Mike Robinson knows how to make an exit.
Well, he knows how long it takes to make an exit.
Robinson, an associate research professor at Old Dominion University's Virginia Modeling, Analysis and Simulation Center (VMASC), works on evacuation models for emergencies that force community evacuations, including natural disasters and man-made events such as terrorist attacks.
"I wouldn't say I'm always scanning for an exit, but I look to see, 'Could people get out of here?'" he said.
ODU is a leader in the disaster response field.
When the Camp Fire, the deadliest and most destructive wildfire in California's history, devastated communities in 2018, Robinson was part of a team of evacuation experts hired by Pacific Gas and Electric Company (PG&E) to assess wildfire evacuation plans in the state. A faulty power line owned by PG&E is believed to have caused the fire which nearly destroyed the towns of Paradise and Concow and killed 85 people.
"When we got out there, we were looking at these communities and so many of them did not have what we would believe to be acceptable evacuation plans," Robinson said. "Part of that is because modeling wildfires is very complex, so evacuation studies had not been emphasized. Smaller communities were especially affected because of the cost to run simulations."
So, Robinson and the modeling team at VMASC set out to create a tool for these vulnerable communities.
The Fast Local Emergency Evacuation Times (FLEET) model uses precise census data and smaller road networks - like the ones in these towns - to estimate the time it takes to evacuate a given area.
On a page that looks sort of like Google Maps, users select the area they want to leave, and within minutes, FLEET delivers an estimated evacuation time.
"FLEET filled a void, and I'm happy to say that people are using it," Robinson said.
Released to the public in August 2021, the program has been used by communities in 24 states.
FLEET builds off the Real Time Evacuation Planning Model (RtePM) which VMASC developed with the Applied Physics Laboratory at Johns Hopkins University in 2012.
In November 2021, Robinson was once again contacted for his knowledge on evacuation modeling by a group called Westside Watch in Colorado Springs, Colorado. They asked him to run the FLEET model for several areas of the city in hopes of motivating Colorado Springs' city council to do a larger evacuation study.
"Mike's expertise in evacuation modeling has been critical to educating our community and leadership on why this process is so needed, especially in the new normal of dire fires we are experiencing across the country," said Dana Duggan, board member for Westside Watch. "We may not be able to stop the fires, but we sure can use cutting-edge tools like FLEET to ensure that people can get out and improve our ingress and egress in advance of these fires."
Not long after Robinson and the team presented to city council, the Marshall Fire destroyed hundreds of homes near Boulder, Colorado. In late March, another wildfire near Boulder forced 19,000 people to evacuate their homes.
"People say, 'It's not going to happen to me,' and they don't prepare for emergencies," Robinson said. "If there is a positive takeaway from people losing their homes in such a terrible way, perhaps it's that others will wake up and say, 'We need to plan for this.'"
Although Robinson and other researchers at VMASC aren't making those decisions, they are dedicated to developing the tools that communities and leaders can use to plan for emergencies.

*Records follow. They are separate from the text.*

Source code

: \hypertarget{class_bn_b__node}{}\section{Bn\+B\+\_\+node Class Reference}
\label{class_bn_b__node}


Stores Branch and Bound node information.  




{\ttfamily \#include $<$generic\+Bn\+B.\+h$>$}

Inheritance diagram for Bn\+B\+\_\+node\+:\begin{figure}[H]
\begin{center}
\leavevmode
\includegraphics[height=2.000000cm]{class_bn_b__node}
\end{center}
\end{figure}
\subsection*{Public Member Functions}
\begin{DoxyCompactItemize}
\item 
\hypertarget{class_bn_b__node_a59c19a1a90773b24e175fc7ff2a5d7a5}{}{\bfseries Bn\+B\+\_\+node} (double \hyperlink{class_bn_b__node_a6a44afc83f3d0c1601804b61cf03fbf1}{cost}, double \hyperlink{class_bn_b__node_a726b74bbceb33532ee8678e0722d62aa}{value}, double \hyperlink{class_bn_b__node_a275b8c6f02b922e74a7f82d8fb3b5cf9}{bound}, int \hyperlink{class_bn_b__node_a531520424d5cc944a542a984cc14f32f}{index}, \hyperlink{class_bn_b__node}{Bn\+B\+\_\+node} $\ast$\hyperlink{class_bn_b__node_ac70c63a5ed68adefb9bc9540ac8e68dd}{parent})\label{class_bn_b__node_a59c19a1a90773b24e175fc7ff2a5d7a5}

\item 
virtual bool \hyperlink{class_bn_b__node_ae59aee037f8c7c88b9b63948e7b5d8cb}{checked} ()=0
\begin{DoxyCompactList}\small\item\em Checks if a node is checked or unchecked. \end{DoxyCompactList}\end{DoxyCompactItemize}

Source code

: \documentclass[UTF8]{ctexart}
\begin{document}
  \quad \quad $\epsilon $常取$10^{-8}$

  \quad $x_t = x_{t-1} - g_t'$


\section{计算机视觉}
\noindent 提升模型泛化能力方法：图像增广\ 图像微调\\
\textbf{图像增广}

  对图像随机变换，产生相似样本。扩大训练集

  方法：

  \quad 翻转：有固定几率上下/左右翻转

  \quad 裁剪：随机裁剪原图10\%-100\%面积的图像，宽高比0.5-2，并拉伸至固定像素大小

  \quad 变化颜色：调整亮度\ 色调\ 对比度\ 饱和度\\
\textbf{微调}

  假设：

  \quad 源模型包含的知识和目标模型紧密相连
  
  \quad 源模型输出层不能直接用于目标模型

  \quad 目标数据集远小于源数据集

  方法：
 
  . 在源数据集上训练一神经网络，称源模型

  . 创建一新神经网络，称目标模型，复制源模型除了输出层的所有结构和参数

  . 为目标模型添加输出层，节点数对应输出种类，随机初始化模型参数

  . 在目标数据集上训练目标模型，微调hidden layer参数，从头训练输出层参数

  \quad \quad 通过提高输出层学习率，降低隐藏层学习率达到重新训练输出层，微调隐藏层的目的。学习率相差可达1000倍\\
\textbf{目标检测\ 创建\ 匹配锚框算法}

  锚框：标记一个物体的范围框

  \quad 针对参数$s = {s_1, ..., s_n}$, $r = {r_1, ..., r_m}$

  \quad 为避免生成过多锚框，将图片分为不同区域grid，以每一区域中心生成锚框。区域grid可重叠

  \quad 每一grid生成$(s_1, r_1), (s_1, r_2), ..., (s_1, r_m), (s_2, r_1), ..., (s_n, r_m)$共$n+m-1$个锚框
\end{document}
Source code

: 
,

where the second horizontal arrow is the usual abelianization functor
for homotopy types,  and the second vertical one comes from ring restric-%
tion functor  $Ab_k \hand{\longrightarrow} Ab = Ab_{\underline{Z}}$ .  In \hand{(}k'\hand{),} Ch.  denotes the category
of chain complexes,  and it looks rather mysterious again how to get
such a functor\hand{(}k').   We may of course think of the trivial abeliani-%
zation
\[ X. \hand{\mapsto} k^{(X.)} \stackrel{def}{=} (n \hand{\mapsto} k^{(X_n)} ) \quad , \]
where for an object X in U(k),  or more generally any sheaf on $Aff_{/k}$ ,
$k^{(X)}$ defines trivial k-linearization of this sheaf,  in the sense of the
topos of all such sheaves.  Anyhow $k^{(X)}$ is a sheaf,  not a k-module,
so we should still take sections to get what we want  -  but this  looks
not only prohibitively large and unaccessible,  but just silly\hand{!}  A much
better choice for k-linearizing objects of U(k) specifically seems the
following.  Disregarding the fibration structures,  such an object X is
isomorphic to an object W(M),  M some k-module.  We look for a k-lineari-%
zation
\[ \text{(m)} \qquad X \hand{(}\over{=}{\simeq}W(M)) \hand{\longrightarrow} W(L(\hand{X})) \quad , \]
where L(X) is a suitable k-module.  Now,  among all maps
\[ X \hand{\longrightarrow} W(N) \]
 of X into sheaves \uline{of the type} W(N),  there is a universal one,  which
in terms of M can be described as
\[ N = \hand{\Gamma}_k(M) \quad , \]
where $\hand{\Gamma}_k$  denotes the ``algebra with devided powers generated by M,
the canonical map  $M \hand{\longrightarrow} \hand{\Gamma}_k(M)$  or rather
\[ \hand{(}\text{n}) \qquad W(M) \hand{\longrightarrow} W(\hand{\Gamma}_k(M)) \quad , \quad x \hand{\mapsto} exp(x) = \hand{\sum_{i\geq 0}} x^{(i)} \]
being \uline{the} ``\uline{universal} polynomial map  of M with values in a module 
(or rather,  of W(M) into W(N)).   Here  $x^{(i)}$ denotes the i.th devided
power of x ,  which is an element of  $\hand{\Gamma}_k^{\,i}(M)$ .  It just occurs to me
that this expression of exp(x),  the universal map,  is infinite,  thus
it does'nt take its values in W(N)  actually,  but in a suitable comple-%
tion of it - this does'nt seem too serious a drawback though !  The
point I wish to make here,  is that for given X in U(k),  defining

"We just want people to be safe," he said.
VMASC is a multidisciplinary applied research and enterprise research facility of Old Dominion University, located in the Tri-Cities Center in Suffolk. Staffed by more than two dozen research faculty and project scientists, they provide modeling and simulation, analytic research, and technological support for partners across various industry, government, and community sectors: including, health care, cybersecurity, strategic defense, transportation and infrastructure, usability, and instructional design.